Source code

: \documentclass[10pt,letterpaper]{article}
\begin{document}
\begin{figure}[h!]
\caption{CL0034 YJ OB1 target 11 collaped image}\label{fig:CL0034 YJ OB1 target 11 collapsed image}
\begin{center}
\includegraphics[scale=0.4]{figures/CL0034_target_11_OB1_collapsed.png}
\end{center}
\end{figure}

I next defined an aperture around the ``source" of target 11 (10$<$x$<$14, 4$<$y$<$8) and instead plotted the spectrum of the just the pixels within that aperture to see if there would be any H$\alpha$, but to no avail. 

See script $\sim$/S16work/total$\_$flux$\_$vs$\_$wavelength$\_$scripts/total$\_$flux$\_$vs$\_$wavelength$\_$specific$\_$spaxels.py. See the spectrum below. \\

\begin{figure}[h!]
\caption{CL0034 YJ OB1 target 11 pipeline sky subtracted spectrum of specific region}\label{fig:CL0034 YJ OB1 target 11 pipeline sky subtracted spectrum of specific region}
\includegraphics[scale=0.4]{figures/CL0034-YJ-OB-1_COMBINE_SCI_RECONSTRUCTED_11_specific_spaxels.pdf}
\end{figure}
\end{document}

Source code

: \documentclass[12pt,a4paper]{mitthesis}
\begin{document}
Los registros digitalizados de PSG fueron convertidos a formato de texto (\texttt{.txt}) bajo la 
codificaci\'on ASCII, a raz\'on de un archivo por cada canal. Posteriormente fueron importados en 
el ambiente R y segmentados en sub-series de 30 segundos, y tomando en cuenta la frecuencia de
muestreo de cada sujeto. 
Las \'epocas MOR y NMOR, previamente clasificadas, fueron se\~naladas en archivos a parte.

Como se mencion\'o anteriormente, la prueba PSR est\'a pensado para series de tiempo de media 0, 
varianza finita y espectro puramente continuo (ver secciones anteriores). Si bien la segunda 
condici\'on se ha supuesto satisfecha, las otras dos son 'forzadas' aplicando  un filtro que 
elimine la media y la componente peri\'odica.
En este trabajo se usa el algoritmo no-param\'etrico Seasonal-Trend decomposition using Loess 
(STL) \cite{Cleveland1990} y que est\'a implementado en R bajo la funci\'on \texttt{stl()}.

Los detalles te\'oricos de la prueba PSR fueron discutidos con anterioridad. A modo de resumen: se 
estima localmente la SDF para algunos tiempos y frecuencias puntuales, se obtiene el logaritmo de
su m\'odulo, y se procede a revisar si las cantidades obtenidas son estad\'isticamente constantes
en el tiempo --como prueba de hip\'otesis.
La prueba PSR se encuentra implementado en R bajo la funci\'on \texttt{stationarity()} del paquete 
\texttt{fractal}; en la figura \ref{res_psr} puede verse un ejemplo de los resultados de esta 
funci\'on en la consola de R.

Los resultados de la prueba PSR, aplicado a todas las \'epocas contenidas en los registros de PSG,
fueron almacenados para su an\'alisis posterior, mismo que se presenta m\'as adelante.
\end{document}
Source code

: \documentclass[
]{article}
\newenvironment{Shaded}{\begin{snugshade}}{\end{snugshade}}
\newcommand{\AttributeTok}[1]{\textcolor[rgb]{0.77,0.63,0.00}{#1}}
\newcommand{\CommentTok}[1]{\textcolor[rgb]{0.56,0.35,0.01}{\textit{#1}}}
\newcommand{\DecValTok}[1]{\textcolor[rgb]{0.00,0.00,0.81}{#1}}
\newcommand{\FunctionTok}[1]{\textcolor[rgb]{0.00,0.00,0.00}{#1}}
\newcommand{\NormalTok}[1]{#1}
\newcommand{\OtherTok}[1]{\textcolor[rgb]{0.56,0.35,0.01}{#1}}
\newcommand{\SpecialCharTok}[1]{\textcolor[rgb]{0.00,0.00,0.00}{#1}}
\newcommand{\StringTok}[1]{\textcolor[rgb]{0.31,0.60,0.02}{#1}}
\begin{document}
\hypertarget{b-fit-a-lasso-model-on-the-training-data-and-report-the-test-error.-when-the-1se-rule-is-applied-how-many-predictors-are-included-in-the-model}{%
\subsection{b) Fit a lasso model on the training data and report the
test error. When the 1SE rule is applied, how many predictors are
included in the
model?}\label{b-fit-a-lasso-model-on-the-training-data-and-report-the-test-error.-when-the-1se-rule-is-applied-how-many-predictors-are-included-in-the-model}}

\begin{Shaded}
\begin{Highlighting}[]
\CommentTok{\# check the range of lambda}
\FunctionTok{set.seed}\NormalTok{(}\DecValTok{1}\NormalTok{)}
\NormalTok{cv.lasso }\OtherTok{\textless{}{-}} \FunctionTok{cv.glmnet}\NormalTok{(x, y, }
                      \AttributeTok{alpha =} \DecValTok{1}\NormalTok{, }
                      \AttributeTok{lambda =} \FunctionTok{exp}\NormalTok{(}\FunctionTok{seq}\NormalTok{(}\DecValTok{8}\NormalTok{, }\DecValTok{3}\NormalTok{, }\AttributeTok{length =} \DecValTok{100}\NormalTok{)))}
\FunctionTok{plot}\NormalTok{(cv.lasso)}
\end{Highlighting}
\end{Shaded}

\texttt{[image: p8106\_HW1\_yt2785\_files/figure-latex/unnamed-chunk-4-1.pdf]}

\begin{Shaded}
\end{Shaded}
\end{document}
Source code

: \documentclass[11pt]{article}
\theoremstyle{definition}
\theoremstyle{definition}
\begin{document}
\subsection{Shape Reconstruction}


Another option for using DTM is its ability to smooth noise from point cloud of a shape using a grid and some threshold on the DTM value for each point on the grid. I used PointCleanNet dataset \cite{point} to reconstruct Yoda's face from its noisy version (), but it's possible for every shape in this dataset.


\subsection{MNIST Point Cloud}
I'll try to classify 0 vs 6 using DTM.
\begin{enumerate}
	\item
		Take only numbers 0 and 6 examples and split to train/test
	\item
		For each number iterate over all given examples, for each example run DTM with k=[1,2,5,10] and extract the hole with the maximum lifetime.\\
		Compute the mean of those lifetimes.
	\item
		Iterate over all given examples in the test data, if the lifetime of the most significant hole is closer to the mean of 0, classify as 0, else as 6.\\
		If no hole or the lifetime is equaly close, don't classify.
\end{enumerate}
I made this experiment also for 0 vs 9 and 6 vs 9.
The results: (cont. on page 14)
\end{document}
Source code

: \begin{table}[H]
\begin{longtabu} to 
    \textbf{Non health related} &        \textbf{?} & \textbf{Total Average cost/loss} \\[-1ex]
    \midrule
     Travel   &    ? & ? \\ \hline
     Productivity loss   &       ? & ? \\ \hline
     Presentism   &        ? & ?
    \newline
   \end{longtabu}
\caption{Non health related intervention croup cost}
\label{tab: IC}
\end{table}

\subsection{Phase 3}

★ ★ ★ ★ ★ ★ ★

Exercise instructions: Using the material above, reproduce exactly the line that contains "health related intervention" and all lines after it through the last one, and only those.

Exercise answer:
\caption{Non health related intervention croup cost}
\label{tab: IC}
\end{table}

\subsection{Phase 3}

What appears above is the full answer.